Copy each line of the following material that has the string "como".

━━━━━ Data excerpts ━━━━━

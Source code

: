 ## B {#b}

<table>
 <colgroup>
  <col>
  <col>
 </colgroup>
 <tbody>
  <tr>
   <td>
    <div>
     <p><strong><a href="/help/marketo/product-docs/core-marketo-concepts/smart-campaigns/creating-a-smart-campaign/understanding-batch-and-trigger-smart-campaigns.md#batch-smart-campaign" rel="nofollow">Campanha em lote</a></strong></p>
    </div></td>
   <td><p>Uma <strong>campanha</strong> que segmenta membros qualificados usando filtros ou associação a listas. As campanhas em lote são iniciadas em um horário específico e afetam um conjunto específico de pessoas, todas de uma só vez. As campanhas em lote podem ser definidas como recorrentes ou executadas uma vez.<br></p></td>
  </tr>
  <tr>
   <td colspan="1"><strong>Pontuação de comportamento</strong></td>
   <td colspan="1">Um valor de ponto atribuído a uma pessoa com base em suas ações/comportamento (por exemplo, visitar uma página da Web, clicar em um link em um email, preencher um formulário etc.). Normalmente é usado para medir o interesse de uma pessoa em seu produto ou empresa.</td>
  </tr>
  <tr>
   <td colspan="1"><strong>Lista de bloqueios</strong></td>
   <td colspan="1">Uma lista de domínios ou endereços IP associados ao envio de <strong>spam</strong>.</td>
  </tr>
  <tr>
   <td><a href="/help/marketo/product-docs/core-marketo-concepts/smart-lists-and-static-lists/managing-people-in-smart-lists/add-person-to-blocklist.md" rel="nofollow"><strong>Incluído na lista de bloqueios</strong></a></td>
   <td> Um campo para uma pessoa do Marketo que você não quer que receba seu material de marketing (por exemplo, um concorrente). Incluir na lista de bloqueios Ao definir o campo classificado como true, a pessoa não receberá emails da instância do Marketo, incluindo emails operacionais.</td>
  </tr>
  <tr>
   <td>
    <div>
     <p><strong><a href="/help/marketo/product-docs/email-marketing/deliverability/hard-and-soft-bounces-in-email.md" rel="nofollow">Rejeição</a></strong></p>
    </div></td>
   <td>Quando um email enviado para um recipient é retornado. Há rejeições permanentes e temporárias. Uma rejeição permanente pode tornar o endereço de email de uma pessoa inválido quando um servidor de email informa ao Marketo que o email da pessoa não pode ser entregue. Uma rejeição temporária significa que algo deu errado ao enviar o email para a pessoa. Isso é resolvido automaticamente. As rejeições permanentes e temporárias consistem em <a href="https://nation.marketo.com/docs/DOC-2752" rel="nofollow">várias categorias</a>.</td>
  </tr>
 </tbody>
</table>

━━━━━

→ Task solution
   <td><p>Uma <strong>campanha</strong> que segmenta membros qualificados usando filtros ou associação a listas. As campanhas em lote são iniciadas em um horário específico e afetam um conjunto específico de pessoas, todas de uma só vez. As campanhas em lote podem ser definidas como recorrentes ou executadas uma vez.<br></p></td>
   <td> Um campo para uma pessoa do Marketo que você não quer que receba seu material de marketing (por exemplo, um concorrente). Incluir na lista de bloqueios Ao definir o campo classificado como true, a pessoa não receberá emails da instância do Marketo, incluindo emails operacionais.</td>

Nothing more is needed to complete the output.